--- EXCERPTED RECORDS Enclosed Below ---

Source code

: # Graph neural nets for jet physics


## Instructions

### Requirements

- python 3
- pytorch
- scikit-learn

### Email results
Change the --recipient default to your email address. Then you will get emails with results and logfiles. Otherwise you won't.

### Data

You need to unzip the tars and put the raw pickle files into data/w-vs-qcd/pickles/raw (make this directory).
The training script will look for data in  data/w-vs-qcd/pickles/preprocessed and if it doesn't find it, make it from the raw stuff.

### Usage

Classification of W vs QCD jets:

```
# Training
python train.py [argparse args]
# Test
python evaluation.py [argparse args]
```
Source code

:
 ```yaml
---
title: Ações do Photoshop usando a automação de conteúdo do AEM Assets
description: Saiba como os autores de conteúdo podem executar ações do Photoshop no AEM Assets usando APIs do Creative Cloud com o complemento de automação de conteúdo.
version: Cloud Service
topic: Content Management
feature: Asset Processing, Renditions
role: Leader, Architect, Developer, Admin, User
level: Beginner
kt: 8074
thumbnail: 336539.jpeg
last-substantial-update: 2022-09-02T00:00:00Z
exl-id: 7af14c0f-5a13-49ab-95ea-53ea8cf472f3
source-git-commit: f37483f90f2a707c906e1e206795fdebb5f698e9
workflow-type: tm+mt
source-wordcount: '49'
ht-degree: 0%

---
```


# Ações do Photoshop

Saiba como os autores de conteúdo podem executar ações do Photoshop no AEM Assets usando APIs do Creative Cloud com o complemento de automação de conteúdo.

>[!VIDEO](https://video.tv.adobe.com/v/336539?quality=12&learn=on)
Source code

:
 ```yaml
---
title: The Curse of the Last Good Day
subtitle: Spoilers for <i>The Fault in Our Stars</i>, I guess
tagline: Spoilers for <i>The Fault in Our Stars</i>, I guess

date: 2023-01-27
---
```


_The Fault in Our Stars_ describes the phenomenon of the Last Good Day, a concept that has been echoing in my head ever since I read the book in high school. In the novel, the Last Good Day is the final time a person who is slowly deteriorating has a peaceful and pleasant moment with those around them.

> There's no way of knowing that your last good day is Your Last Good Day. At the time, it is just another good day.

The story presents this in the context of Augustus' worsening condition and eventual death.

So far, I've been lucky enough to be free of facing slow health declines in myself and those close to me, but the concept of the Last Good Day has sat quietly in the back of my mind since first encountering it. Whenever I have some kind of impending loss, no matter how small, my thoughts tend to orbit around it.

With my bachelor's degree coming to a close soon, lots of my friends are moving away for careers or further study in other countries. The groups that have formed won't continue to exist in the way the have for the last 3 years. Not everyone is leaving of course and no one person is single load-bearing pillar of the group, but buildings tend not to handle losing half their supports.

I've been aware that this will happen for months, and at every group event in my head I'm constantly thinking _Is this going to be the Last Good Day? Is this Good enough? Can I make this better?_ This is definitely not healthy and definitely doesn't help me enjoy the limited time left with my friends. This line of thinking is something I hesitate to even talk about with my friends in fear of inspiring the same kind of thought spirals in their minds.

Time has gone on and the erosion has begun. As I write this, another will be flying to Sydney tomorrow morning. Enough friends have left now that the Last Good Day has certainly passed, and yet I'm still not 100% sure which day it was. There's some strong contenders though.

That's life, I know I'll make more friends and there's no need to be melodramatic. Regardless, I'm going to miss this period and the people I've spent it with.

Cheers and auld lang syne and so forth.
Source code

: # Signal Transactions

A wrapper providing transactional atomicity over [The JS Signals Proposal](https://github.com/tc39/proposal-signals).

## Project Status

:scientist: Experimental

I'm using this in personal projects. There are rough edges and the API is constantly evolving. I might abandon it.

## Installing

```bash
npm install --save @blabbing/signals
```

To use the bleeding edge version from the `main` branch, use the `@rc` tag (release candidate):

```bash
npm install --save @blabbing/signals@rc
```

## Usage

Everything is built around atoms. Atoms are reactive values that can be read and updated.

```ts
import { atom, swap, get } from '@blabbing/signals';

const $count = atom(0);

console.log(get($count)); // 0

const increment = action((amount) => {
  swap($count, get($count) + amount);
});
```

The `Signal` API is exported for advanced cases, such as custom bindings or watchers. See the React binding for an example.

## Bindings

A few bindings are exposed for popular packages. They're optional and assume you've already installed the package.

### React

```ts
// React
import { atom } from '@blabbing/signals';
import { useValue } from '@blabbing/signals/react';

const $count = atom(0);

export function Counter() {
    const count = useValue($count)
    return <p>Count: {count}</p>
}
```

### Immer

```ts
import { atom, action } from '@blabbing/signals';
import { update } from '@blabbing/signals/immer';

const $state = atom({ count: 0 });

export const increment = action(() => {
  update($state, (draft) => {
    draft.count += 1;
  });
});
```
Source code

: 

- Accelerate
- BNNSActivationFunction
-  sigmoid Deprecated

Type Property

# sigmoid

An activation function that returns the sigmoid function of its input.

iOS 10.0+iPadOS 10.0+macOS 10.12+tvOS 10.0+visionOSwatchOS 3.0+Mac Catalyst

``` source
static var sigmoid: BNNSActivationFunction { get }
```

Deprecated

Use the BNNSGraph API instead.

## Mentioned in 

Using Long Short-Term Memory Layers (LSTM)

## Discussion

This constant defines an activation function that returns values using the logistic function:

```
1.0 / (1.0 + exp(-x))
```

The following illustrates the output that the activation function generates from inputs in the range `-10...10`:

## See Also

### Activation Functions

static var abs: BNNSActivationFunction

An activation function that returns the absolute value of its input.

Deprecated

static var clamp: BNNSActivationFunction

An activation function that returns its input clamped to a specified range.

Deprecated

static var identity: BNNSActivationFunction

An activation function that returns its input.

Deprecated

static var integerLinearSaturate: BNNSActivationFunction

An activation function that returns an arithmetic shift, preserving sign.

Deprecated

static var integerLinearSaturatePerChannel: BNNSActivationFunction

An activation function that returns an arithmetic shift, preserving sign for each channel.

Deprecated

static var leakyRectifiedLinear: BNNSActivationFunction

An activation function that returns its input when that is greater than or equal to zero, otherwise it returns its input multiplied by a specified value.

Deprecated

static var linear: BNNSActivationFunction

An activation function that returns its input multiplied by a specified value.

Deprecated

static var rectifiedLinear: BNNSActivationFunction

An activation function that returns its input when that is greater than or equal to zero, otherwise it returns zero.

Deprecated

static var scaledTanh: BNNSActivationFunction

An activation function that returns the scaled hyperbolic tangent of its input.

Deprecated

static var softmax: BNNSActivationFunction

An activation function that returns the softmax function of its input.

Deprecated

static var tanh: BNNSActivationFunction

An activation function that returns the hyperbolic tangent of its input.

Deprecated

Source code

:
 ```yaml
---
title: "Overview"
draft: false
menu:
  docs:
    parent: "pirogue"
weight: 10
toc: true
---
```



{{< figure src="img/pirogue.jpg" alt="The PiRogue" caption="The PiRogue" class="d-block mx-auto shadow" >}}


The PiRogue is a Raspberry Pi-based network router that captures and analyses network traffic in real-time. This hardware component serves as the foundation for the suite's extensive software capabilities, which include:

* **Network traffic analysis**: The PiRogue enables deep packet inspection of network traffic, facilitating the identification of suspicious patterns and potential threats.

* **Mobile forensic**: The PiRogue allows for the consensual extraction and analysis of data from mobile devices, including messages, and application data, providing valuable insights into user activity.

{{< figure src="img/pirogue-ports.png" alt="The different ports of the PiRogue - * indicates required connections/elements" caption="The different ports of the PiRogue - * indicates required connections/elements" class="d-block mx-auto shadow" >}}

--- End of Enclosed EXCERPTED RECORDS ---

GOAL OF THE EXERCISE> Within the data above, the span starting at the line containing "static var leakyRectifiedLinear: BNNSActivationFunction" and ending at the line containing "and potential threats." is to be retyped exactly, with no other lines.

EXERCISE SOLUTION>
static var leakyRectifiedLinear: BNNSActivationFunction

An activation function that returns its input when that is greater than or equal to zero, otherwise it returns its input multiplied by a specified value.

Deprecated

static var linear: BNNSActivationFunction

An activation function that returns its input multiplied by a specified value.

Deprecated

static var rectifiedLinear: BNNSActivationFunction

An activation function that returns its input when that is greater than or equal to zero, otherwise it returns zero.

Deprecated

static var scaledTanh: BNNSActivationFunction

An activation function that returns the scaled hyperbolic tangent of its input.

Deprecated

static var softmax: BNNSActivationFunction

An activation function that returns the softmax function of its input.

Deprecated

static var tanh: BNNSActivationFunction

An activation function that returns the hyperbolic tangent of its input.

Deprecated

Source code

:
 ```yaml
---
title: "Overview"
draft: false
menu:
  docs:
    parent: "pirogue"
weight: 10
toc: true
---
```



{{< figure src="img/pirogue.jpg" alt="The PiRogue" caption="The PiRogue" class="d-block mx-auto shadow" >}}


The PiRogue is a Raspberry Pi-based network router that captures and analyses network traffic in real-time. This hardware component serves as the foundation for the suite's extensive software capabilities, which include:

* **Network traffic analysis**: The PiRogue enables deep packet inspection of network traffic, facilitating the identification of suspicious patterns and potential threats.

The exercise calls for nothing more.